**The task**
Can you copy the lines from the one that contains "3. Update the nginx configuration file" through the end of the material below, exactly and with nothing else?

**Records to process**
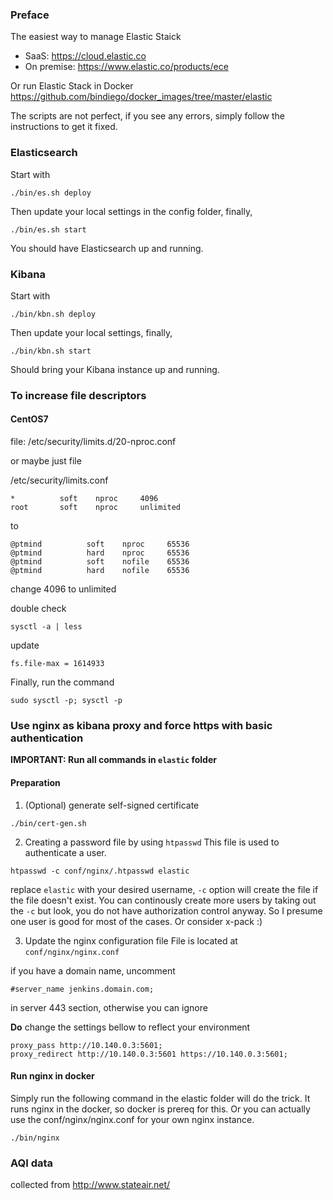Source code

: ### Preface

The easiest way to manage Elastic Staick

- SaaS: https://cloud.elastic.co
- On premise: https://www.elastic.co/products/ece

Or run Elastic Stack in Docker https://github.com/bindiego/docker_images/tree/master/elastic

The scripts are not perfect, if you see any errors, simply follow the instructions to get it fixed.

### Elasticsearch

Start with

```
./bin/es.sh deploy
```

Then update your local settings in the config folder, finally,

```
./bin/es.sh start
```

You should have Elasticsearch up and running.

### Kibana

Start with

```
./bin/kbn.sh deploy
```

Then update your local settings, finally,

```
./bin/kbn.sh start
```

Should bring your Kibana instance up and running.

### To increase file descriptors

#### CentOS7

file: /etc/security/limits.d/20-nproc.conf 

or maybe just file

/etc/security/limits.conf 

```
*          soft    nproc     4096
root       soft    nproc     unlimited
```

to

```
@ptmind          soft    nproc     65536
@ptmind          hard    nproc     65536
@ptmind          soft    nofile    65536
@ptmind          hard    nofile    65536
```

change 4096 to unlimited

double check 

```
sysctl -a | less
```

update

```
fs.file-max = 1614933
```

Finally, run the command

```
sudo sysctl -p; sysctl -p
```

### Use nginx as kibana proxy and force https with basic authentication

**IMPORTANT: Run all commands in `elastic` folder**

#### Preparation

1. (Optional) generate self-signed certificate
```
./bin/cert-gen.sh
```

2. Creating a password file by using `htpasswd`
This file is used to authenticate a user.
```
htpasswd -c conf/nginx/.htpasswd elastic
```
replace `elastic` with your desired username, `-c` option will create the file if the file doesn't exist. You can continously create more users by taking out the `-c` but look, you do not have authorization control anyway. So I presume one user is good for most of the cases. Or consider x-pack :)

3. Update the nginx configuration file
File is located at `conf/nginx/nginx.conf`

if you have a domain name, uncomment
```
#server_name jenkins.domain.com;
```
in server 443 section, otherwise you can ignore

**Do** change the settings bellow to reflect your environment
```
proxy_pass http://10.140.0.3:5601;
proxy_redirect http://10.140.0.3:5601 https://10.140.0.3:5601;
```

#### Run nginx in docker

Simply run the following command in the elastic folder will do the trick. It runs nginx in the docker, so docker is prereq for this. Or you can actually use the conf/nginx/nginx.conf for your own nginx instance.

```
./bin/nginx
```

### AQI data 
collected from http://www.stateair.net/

**Solution**
3. Update the nginx configuration file
File is located at `conf/nginx/nginx.conf`

if you have a domain name, uncomment
```
#server_name jenkins.domain.com;
```
in server 443 section, otherwise you can ignore

**Do** change the settings bellow to reflect your environment
```
proxy_pass http://10.140.0.3:5601;
proxy_redirect http://10.140.0.3:5601 https://10.140.0.3:5601;
```

#### Run nginx in docker

Simply run the following command in the elastic folder will do the trick. It runs nginx in the docker, so docker is prereq for this. Or you can actually use the conf/nginx/nginx.conf for your own nginx instance.

```
./bin/nginx
```

### AQI data 
collected from http://www.stateair.net/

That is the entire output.